• What the task requires
Look below for the line containing "their multiple inheritances." and the line containing "eines Bosonen Gases"; repeat exactly those two lines and all lines between them, and nothing else.

• Provided data

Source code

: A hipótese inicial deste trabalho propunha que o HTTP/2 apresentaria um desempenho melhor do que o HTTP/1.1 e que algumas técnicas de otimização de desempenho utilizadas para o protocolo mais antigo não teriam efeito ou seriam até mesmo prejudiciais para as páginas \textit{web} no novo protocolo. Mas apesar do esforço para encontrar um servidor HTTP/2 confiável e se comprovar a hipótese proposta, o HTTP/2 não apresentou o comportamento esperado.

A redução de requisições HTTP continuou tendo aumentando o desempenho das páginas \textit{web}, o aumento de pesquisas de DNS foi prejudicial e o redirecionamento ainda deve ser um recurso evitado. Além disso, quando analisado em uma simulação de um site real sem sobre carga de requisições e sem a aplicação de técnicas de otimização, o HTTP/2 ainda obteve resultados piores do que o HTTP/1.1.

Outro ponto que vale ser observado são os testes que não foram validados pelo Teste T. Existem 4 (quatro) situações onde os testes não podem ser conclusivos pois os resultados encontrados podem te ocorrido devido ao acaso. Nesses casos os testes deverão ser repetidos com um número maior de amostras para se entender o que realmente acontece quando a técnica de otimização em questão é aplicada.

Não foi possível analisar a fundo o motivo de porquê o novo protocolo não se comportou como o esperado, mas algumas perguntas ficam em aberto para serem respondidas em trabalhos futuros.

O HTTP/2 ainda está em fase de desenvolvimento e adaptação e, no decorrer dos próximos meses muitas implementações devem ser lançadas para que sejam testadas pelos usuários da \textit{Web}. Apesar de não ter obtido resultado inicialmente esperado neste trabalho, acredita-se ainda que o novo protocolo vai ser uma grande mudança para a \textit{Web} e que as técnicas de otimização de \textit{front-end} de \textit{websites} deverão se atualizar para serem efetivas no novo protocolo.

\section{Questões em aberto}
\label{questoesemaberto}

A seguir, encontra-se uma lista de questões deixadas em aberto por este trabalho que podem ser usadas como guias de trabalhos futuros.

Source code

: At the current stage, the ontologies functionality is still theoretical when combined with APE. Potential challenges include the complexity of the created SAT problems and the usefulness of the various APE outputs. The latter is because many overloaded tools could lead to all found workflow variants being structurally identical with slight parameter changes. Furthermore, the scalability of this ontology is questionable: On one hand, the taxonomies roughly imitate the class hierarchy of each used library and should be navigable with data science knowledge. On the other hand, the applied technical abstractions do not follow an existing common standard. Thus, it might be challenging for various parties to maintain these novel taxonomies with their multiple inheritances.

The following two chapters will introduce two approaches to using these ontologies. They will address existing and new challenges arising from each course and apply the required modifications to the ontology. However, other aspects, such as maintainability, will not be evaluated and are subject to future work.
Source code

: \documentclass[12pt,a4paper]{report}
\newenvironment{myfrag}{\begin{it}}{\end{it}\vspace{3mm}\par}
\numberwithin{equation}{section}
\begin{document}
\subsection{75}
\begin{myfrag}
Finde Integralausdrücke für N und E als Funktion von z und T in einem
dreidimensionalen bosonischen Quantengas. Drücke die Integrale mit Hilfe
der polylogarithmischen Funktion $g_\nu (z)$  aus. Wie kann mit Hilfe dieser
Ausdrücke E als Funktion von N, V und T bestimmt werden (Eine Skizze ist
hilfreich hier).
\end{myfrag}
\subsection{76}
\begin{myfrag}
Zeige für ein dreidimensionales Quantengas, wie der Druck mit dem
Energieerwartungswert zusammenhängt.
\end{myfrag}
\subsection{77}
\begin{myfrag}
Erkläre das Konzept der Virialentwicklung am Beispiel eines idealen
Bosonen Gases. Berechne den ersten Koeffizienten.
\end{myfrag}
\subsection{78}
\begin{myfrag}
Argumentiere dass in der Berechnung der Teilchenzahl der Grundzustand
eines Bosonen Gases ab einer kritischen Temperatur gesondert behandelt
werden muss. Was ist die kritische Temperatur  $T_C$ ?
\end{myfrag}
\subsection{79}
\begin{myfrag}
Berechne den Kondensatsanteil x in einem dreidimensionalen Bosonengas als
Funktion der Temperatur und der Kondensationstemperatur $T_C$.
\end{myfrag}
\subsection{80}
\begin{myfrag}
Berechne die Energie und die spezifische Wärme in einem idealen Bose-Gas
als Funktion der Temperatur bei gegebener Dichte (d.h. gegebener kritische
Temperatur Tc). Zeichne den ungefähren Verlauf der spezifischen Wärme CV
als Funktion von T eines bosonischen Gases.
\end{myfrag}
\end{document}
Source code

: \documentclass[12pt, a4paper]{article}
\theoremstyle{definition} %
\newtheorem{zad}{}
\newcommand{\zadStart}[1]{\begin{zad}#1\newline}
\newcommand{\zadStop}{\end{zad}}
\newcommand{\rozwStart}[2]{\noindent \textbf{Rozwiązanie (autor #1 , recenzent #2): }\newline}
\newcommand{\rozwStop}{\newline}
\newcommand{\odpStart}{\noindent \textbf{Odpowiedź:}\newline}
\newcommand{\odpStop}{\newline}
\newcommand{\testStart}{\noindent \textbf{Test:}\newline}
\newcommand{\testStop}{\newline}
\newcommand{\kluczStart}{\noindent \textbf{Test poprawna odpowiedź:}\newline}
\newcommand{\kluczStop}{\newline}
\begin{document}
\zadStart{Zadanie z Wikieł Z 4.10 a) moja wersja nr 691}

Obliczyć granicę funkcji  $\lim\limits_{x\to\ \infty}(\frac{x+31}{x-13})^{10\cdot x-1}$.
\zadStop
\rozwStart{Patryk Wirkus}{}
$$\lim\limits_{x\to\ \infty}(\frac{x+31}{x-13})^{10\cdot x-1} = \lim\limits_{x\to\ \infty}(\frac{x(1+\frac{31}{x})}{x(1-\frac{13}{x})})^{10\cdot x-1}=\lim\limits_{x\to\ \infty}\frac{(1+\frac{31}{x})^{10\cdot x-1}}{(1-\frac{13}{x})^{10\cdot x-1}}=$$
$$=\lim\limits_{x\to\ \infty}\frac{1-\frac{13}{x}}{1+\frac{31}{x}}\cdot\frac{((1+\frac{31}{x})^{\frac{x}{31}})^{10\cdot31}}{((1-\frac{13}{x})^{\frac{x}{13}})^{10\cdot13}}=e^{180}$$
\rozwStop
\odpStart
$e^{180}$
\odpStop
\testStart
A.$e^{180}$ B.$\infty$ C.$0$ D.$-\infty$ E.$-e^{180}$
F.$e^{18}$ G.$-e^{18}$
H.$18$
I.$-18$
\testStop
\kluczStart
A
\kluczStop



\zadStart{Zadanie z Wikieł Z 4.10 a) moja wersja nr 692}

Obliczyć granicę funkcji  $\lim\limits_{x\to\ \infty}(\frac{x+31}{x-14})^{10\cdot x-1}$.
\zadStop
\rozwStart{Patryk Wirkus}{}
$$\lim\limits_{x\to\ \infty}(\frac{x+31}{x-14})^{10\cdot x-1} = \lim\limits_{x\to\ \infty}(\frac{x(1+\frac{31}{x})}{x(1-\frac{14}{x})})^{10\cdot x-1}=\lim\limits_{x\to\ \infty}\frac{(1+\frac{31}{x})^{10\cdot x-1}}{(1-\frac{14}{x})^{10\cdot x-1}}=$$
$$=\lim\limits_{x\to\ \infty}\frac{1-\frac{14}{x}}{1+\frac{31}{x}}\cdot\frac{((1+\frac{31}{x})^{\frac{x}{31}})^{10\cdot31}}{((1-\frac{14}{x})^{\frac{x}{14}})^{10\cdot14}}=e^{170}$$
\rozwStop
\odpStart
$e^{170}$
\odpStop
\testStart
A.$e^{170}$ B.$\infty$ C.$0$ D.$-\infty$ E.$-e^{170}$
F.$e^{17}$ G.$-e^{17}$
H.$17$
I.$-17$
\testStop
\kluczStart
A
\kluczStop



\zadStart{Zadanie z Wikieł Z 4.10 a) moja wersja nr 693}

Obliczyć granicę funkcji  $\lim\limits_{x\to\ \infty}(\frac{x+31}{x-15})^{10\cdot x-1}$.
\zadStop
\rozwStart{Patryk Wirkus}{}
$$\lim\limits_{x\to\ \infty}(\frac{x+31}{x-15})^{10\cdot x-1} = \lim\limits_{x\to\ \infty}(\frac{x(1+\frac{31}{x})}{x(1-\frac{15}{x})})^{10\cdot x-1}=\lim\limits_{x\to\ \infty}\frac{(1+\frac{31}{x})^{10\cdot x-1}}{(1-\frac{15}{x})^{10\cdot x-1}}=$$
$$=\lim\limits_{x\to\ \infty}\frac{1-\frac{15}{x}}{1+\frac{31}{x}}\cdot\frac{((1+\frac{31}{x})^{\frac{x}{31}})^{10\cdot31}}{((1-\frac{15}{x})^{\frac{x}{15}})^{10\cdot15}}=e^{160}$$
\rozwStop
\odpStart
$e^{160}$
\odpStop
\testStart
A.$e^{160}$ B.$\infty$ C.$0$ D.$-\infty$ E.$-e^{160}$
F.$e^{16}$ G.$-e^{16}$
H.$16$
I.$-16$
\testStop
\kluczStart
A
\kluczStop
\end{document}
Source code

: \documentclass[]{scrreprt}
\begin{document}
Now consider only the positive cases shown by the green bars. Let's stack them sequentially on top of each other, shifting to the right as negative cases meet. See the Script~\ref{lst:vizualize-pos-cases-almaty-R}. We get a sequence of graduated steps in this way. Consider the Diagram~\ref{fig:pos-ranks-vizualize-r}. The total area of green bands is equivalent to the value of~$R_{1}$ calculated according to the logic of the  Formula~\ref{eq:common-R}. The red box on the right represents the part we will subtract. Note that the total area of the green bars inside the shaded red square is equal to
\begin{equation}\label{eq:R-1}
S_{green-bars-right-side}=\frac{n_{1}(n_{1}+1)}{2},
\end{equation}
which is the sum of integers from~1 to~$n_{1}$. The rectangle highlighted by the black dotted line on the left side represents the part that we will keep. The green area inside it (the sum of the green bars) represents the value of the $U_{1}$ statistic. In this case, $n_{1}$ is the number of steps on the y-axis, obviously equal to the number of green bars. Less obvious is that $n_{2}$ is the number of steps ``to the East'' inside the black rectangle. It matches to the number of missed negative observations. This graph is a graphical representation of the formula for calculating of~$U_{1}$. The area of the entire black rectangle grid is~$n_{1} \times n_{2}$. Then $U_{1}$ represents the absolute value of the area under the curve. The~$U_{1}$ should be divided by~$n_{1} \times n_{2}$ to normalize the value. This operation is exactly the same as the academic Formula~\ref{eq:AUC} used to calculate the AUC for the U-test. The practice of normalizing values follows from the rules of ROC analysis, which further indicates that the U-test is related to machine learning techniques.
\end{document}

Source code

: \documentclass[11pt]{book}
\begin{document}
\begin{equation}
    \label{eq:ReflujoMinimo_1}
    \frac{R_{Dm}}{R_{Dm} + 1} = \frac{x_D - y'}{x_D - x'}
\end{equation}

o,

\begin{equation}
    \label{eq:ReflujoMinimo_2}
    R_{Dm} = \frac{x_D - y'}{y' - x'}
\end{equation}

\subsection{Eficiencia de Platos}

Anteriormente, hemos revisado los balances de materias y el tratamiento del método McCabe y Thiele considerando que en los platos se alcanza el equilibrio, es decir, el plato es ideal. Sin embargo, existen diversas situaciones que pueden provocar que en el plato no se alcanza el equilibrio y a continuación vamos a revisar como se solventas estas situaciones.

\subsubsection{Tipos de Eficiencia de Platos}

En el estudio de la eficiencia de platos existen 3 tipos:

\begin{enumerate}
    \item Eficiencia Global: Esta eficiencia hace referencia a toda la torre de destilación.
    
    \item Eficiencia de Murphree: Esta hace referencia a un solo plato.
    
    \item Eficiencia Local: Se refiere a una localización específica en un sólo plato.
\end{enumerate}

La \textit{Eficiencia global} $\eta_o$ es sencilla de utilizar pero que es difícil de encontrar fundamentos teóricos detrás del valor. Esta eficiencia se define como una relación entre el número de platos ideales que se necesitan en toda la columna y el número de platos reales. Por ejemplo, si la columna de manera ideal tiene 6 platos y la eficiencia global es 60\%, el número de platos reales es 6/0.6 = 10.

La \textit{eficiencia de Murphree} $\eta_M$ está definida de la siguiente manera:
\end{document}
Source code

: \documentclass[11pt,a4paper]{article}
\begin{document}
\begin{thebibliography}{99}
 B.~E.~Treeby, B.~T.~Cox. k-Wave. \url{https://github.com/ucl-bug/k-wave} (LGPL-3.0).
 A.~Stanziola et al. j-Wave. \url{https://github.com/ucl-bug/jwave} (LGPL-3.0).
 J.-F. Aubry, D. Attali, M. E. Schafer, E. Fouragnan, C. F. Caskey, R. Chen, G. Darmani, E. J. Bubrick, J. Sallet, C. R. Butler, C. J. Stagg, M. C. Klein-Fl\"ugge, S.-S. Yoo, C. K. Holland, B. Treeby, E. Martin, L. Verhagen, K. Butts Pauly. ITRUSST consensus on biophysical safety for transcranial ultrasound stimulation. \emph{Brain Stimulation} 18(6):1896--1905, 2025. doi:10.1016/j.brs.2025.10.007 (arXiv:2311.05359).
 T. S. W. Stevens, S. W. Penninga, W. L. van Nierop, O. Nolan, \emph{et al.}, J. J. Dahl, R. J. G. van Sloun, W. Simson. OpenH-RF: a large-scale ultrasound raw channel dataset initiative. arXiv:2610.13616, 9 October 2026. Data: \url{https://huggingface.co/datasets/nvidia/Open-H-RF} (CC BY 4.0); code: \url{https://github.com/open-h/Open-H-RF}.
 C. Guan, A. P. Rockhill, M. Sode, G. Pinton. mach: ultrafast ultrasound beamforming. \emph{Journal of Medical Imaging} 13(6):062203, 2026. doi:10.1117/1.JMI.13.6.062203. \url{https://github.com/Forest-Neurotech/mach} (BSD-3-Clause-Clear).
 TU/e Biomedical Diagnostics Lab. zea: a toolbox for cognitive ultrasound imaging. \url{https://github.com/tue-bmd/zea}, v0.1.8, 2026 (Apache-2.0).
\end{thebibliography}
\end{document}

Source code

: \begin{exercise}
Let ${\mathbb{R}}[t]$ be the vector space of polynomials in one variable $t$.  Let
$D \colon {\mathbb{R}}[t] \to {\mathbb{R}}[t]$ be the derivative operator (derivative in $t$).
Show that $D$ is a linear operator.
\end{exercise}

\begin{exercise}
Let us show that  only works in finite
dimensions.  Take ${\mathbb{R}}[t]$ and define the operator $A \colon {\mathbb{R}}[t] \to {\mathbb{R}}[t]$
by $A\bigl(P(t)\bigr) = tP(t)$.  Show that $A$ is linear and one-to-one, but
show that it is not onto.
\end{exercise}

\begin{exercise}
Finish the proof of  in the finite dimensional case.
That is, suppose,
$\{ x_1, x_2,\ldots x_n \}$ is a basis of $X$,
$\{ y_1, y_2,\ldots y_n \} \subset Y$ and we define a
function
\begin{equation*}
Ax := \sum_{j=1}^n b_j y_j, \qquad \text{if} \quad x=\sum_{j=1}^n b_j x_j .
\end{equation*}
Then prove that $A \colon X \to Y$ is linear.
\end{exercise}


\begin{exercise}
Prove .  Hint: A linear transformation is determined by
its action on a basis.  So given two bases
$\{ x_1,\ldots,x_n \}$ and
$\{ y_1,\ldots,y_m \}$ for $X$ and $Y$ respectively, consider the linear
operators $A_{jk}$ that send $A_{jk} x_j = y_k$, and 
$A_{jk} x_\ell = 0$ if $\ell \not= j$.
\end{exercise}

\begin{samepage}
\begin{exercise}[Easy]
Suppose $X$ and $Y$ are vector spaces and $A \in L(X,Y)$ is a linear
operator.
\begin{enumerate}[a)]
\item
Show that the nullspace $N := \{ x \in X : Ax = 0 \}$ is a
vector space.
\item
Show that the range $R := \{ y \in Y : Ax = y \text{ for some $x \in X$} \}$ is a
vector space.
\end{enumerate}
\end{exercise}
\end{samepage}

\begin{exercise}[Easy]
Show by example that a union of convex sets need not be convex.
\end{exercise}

• Response for this exercise
: At the current stage, the ontologies functionality is still theoretical when combined with APE. Potential challenges include the complexity of the created SAT problems and the usefulness of the various APE outputs. The latter is because many overloaded tools could lead to all found workflow variants being structurally identical with slight parameter changes. Furthermore, the scalability of this ontology is questionable: On one hand, the taxonomies roughly imitate the class hierarchy of each used library and should be navigable with data science knowledge. On the other hand, the applied technical abstractions do not follow an existing common standard. Thus, it might be challenging for various parties to maintain these novel taxonomies with their multiple inheritances.

The following two chapters will introduce two approaches to using these ontologies. They will address existing and new challenges arising from each course and apply the required modifications to the ontology. However, other aspects, such as maintainability, will not be evaluated and are subject to future work.
Source code

: \documentclass[12pt,a4paper]{report}
\newenvironment{myfrag}{\begin{it}}{\end{it}\vspace{3mm}\par}
\numberwithin{equation}{section}
\begin{document}
\subsection{75}
\begin{myfrag}
Finde Integralausdrücke für N und E als Funktion von z und T in einem
dreidimensionalen bosonischen Quantengas. Drücke die Integrale mit Hilfe
der polylogarithmischen Funktion $g_\nu (z)$  aus. Wie kann mit Hilfe dieser
Ausdrücke E als Funktion von N, V und T bestimmt werden (Eine Skizze ist
hilfreich hier).
\end{myfrag}
\subsection{76}
\begin{myfrag}
Zeige für ein dreidimensionales Quantengas, wie der Druck mit dem
Energieerwartungswert zusammenhängt.
\end{myfrag}
\subsection{77}
\begin{myfrag}
Erkläre das Konzept der Virialentwicklung am Beispiel eines idealen
Bosonen Gases. Berechne den ersten Koeffizienten.
\end{myfrag}
\subsection{78}
\begin{myfrag}
Argumentiere dass in der Berechnung der Teilchenzahl der Grundzustand
eines Bosonen Gases ab einer kritischen Temperatur gesondert behandelt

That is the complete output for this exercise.